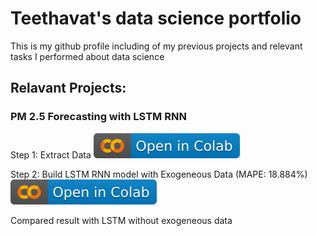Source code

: # Teethavat's data science portfolio

This is my github profile including of my previous projects and relevant tasks I performed about data science

## Relavant Projects:

### PM 2.5 Forecasting with LSTM RNN

Step 1: Extract Data [![Open In Colab](https://github.com/Teethavattcp/teethavat_data_sci_port/blob/main/img/colab-badge.svg)](https://colab.research.google.com/drive/1zLPFnpIX3Hk1bdTPUKAtQ0Z4AJTXpfpH?usp=sharing)

Step 2: Build LSTM RNN model with Exogeneous Data (MAPE: 18.884%) [![Open In Colab](https://github.com/Teethavattcp/teethavat_data_sci_port/blob/main/img/colab-badge.svg)](https://colab.research.google.com/drive/1lg2AJyZOjypWqPZS9s2pAIJ6gtUiEstE?usp=sharing)

Compared result with LSTM without exogeneous data

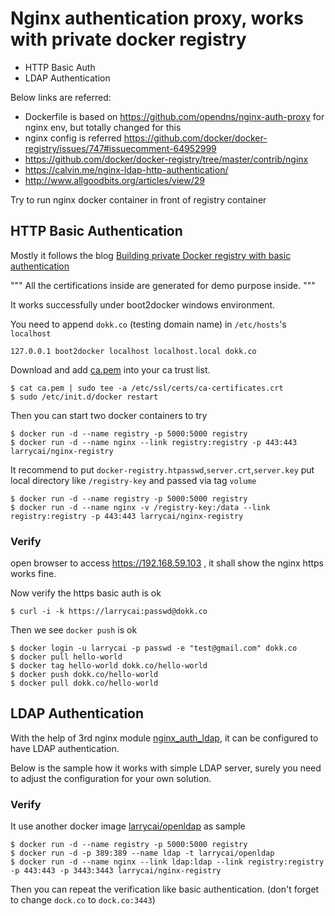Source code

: # Nginx authentication proxy, works with private docker registry #

* HTTP Basic Auth
* LDAP Authentication

Below links are referred:

* Dockerfile is based on https://github.com/opendns/nginx-auth-proxy for nginx env, but totally changed for this
* nginx config is referred https://github.com/docker/docker-registry/issues/747#issuecomment-64952999 
* https://github.com/docker/docker-registry/tree/master/contrib/nginx
* https://calvin.me/nginx-ldap-http-authentication/ 
* http://www.allgoodbits.org/articles/view/29

Try to run nginx docker container in front of registry container

## HTTP Basic Authentication

Mostly it follows the blog [Building private Docker registry with basic authentication](
https://medium.com/@deeeet/building-private-docker-registry-with-basic-authentication-with-self-signed-certificate-using-it-e6329085e612)

""" All the certifications inside are generated for demo purpose inside. """

It works successfully under boot2docker windows environment.

You need to append `dokk.co` (testing domain name) in  `/etc/hosts`'s `localhost`

    127.0.0.1 boot2docker localhost localhost.local dokk.co
	
Download and add [ca.pem](https://github.com/larrycai/nginx-auth-proxy/blob/master/) into your ca trust list.

    $ cat ca.pem | sudo tee -a /etc/ssl/certs/ca-certificates.crt
    $ sudo /etc/init.d/docker restart

Then you can start two docker containers to try
	
    $ docker run -d --name registry -p 5000:5000 registry
	$ docker run -d --name nginx --link registry:registry -p 443:443 larrycai/nginx-registry
	
It recommend to put `docker-registry.htpasswd`,`server.crt`,`server.key` put local directory like `/registry-key` and passed via tag `volume`

    $ docker run -d --name registry -p 5000:5000 registry
	$ docker run -d --name nginx -v /registry-key:/data --link registry:registry -p 443:443 larrycai/nginx-registry	
	
### Verify ###

open browser to access https://192.168.59.103 , it shall show the nginx https works fine.

Now verify the https basic auth is ok

	$ curl -i -k https://larrycai:passwd@dokk.co
	
Then we see `docker push` is ok

    $ docker login -u larrycai -p passwd -e "test@gmail.com" dokk.co
	$ docker pull hello-world
	$ docker tag hello-world dokk.co/hello-world
	$ docker push dokk.co/hello-world
	$ docker pull dokk.co/hello-world
	
## LDAP Authentication	

With the help of 3rd nginx module [nginx_auth_ldap](https://github.com/kvspb/nginx-auth-ldap), it can be configured to have LDAP authentication.

Below is the sample how it works with simple LDAP server, surely you need to adjust the configuration for your own solution.

### Verify ###

It use another docker image [larrycai/openldap](https://registry.hub.docker.com/u/larrycai/openldap/) as sample

    $ docker run -d --name registry -p 5000:5000 registry
	$ docker run -d -p 389:389 --name ldap -t larrycai/openldap
	$ docker run -d --name nginx --link ldap:ldap --link registry:registry -p 443:443 -p 3443:3443 larrycai/nginx-registry	
	
Then you can repeat the verification like basic authentication. (don't forget to change `dock.co` to `dock.co:3443`)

• [WORK INSTRUCTIONS]: From the data above, copy each line that holds "LSTM".

• [RESULT FOR THIS EXERCISE]:
### PM 2.5 Forecasting with LSTM RNN
Step 2: Build LSTM RNN model with Exogeneous Data (MAPE: 18.884%) [![Open In Colab](https://github.com/Teethavattcp/teethavat_data_sci_port/blob/main/img/colab-badge.svg)](https://colab.research.google.com/drive/1lg2AJyZOjypWqPZS9s2pAIJ6gtUiEstE?usp=sharing)
Compared result with LSTM without exogeneous data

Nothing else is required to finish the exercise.